▶ Exercise data

☆ ☆ ☆ ☆

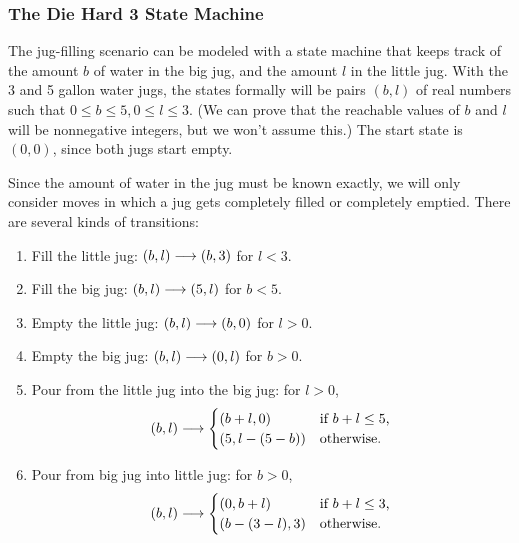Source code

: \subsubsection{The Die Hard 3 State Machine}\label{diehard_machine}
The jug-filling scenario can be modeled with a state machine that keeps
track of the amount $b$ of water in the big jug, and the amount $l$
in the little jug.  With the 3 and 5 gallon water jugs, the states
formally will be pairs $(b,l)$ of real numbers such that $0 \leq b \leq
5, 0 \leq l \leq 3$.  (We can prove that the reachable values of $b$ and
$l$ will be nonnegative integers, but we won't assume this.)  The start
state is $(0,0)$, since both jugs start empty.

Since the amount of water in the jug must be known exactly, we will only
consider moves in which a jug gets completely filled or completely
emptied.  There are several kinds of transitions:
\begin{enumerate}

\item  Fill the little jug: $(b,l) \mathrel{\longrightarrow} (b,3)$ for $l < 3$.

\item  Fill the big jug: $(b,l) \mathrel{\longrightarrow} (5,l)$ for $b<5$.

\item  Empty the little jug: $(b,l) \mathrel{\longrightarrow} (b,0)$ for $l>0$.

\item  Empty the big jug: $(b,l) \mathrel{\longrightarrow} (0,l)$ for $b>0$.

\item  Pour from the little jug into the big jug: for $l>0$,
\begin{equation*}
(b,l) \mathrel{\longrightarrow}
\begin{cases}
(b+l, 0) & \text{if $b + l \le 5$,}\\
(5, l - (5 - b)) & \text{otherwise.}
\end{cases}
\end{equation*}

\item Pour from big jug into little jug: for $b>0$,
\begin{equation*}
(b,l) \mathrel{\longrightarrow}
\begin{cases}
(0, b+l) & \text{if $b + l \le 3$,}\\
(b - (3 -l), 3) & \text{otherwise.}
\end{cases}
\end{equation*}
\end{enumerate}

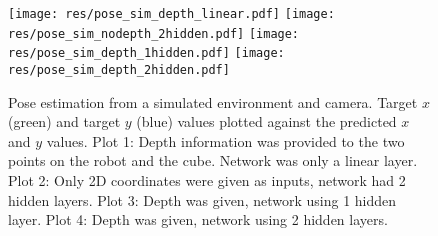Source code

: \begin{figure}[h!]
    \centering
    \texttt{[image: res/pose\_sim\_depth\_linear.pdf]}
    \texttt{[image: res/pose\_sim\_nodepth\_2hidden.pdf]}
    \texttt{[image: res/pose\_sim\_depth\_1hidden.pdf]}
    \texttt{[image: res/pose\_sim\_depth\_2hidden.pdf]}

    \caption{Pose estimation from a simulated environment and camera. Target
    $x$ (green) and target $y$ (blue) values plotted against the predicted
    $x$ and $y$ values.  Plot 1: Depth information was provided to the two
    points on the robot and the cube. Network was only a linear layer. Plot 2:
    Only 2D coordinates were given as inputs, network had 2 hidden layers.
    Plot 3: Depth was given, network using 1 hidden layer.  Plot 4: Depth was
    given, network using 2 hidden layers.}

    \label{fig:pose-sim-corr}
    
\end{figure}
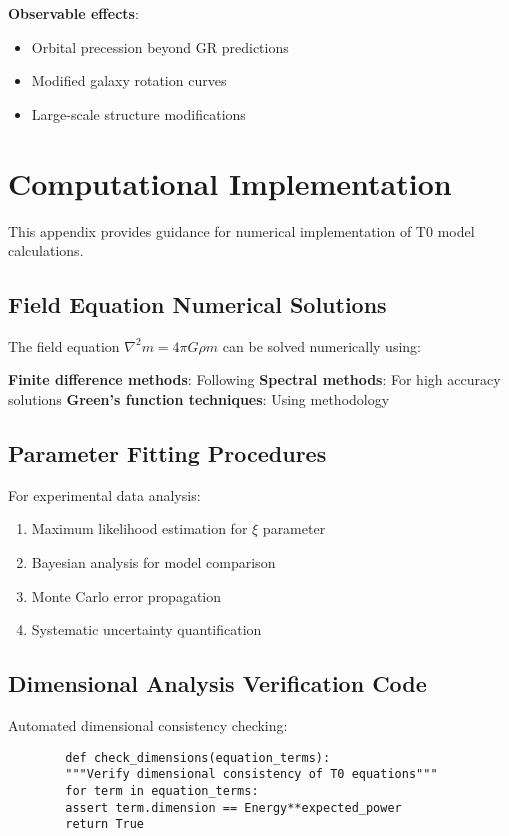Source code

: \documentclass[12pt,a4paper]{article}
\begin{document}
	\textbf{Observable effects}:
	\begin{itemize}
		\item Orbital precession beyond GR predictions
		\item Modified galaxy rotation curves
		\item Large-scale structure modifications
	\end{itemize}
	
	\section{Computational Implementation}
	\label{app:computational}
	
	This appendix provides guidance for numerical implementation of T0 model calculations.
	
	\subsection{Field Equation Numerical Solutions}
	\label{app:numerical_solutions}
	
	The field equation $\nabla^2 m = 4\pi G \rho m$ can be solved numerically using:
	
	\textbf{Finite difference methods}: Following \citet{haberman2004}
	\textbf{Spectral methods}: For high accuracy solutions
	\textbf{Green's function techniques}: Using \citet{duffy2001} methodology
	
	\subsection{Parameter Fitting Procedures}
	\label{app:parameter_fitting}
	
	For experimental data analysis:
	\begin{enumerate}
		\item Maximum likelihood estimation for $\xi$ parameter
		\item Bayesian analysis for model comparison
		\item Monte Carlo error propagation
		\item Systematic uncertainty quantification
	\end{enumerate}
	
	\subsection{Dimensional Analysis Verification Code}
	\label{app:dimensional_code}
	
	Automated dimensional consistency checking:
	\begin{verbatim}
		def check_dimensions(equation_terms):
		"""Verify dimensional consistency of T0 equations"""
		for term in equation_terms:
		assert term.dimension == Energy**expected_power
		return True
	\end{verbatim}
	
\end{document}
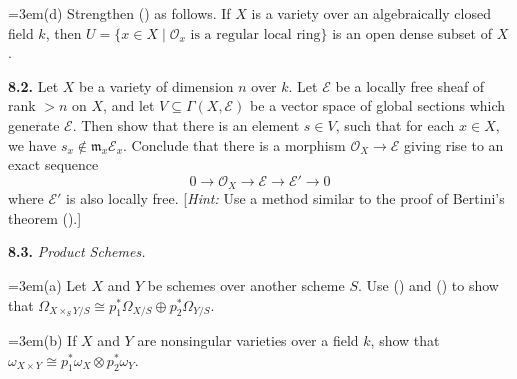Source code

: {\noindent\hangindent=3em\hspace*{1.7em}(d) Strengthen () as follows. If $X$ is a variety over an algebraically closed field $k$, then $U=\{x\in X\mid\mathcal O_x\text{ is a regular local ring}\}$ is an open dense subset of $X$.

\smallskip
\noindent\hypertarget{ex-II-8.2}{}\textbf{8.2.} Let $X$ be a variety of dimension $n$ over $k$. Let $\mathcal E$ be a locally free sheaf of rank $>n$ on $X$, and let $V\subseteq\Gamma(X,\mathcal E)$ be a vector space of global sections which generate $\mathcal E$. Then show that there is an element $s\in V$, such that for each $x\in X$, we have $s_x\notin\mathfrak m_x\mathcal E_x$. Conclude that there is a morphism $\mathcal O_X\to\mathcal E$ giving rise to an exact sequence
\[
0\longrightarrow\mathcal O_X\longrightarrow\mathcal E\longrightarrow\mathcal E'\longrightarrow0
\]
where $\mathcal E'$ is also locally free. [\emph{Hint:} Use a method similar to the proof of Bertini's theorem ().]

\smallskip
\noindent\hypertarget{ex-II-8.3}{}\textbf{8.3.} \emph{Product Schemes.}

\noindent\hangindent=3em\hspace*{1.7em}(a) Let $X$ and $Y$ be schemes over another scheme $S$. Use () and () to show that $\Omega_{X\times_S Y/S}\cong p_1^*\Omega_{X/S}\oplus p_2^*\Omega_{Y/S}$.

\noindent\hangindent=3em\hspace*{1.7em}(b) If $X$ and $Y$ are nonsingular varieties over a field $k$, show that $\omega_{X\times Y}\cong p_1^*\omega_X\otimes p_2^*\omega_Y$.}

☆ ☆ ☆ ☆

▶ What you have to do
Within the listing above, the lines from the one with "formally will be" through the one with "beyond GR predictions" are to be given again word for word. Do not include pictures.

▶ Solution
formally will be pairs $(b,l)$ of real numbers such that $0 \leq b \leq
5, 0 \leq l \leq 3$.  (We can prove that the reachable values of $b$ and
$l$ will be nonnegative integers, but we won't assume this.)  The start
state is $(0,0)$, since both jugs start empty.

Since the amount of water in the jug must be known exactly, we will only
consider moves in which a jug gets completely filled or completely
emptied.  There are several kinds of transitions:
\begin{enumerate}

\item  Fill the little jug: $(b,l) \mathrel{\longrightarrow} (b,3)$ for $l < 3$.

\item  Fill the big jug: $(b,l) \mathrel{\longrightarrow} (5,l)$ for $b<5$.

\item  Empty the little jug: $(b,l) \mathrel{\longrightarrow} (b,0)$ for $l>0$.

\item  Empty the big jug: $(b,l) \mathrel{\longrightarrow} (0,l)$ for $b>0$.

\item  Pour from the little jug into the big jug: for $l>0$,
\begin{equation*}
(b,l) \mathrel{\longrightarrow}
\begin{cases}
(b+l, 0) & \text{if $b + l \le 5$,}\\
(5, l - (5 - b)) & \text{otherwise.}
\end{cases}
\end{equation*}

\item Pour from big jug into little jug: for $b>0$,
\begin{equation*}
(b,l) \mathrel{\longrightarrow}
\begin{cases}
(0, b+l) & \text{if $b + l \le 3$,}\\
(b - (3 -l), 3) & \text{otherwise.}
\end{cases}
\end{equation*}
\end{enumerate}

Source code

: \begin{figure}[h!]
    \centering
    \texttt{[image: res/pose\_sim\_depth\_linear.pdf]}
    \texttt{[image: res/pose\_sim\_nodepth\_2hidden.pdf]}
    \texttt{[image: res/pose\_sim\_depth\_1hidden.pdf]}
    \texttt{[image: res/pose\_sim\_depth\_2hidden.pdf]}

    \caption{Pose estimation from a simulated environment and camera. Target
    $x$ (green) and target $y$ (blue) values plotted against the predicted
    $x$ and $y$ values.  Plot 1: Depth information was provided to the two
    points on the robot and the cube. Network was only a linear layer. Plot 2:
    Only 2D coordinates were given as inputs, network had 2 hidden layers.
    Plot 3: Depth was given, network using 1 hidden layer.  Plot 4: Depth was
    given, network using 2 hidden layers.}

    \label{fig:pose-sim-corr}
    
\end{figure}
Source code

: \documentclass[12pt,a4paper]{article}
\begin{document}
	\textbf{Observable effects}:
	\begin{itemize}
		\item Orbital precession beyond GR predictions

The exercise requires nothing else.